Start of Data to use

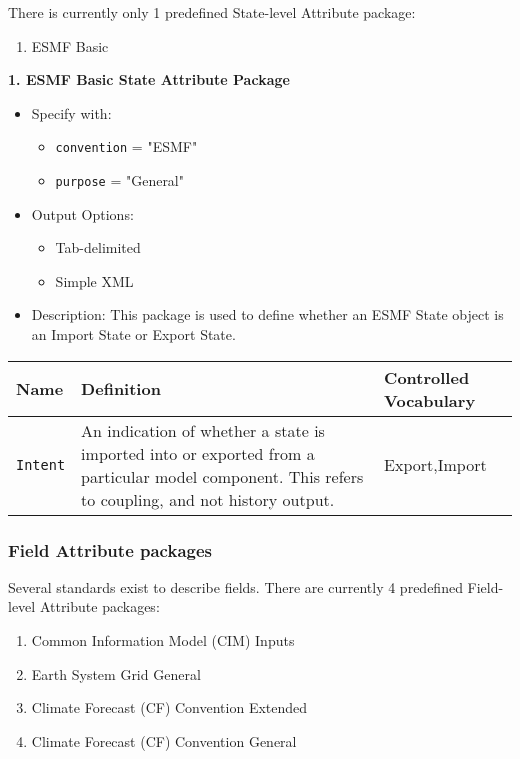 There is currently only 1 predefined State-level Attribute package:

\begin{enumerate}
    \item ESMF Basic
\end{enumerate}


\vspace{.20in}
{\bf 1. ESMF Basic State Attribute Package}

\begin{itemize}
    \item Specify with:
    \begin{itemize}
        \item {\tt convention} = "ESMF"
        \item {\tt purpose} = "General"
    \end{itemize}
    \item Output Options:
    \begin{itemize}
        \item Tab-delimited
        \item Simple XML 
    \end{itemize}
    \item Description: This package is used to define whether an ESMF State object is an Import State or Export State.   
\end{itemize}

\begin{tabular}{|p{5cm}|p{5cm}|p{4cm}|}
    \hline\hline
    {\bf Name } & {\bf Definition} & {\bf Controlled Vocabulary} \\ 
    \hline\hline
    {\tt Intent} & An indication of whether a state is imported into or exported from a particular model component. This refers to coupling, and not history output. & Export,Import \\
    \hline\hline
\end{tabular}

\vspace{.20in}

\subsubsection{Field Attribute packages}
\label{FieldAttributePackages}

Several standards exist to describe fields. There are currently 4 predefined Field-level Attribute packages:

\begin{enumerate}
    \item Common Information Model (CIM) Inputs
    \item Earth System Grid General
    \item Climate Forecast (CF) Convention Extended
    \item Climate Forecast (CF) Convention General
\end{enumerate}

End of Data to use

# Task statement
Return the records above exactly as written. Do not include their images.

# Worked solution
 There is currently only 1 predefined State-level Attribute package:

\begin{enumerate}
    \item ESMF Basic
\end{enumerate}


\vspace{.20in}
{\bf 1. ESMF Basic State Attribute Package}

\begin{itemize}
    \item Specify with:
    \begin{itemize}
        \item {\tt convention} = "ESMF"
        \item {\tt purpose} = "General"
    \end{itemize}
    \item Output Options:
    \begin{itemize}
        \item Tab-delimited
        \item Simple XML 
    \end{itemize}
    \item Description: This package is used to define whether an ESMF State object is an Import State or Export State.   
\end{itemize}

\begin{tabular}{|p{5cm}|p{5cm}|p{4cm}|}
    \hline\hline
    {\bf Name } & {\bf Definition} & {\bf Controlled Vocabulary} \\ 
    \hline\hline
    {\tt Intent} & An indication of whether a state is imported into or exported from a particular model component. This refers to coupling, and not history output. & Export,Import \\
    \hline\hline
\end{tabular}

\vspace{.20in}

\subsubsection{Field Attribute packages}
\label{FieldAttributePackages}

Several standards exist to describe fields. There are currently 4 predefined Field-level Attribute packages:

\begin{enumerate}
    \item Common Information Model (CIM) Inputs
    \item Earth System Grid General
    \item Climate Forecast (CF) Convention Extended
    \item Climate Forecast (CF) Convention General
\end{enumerate}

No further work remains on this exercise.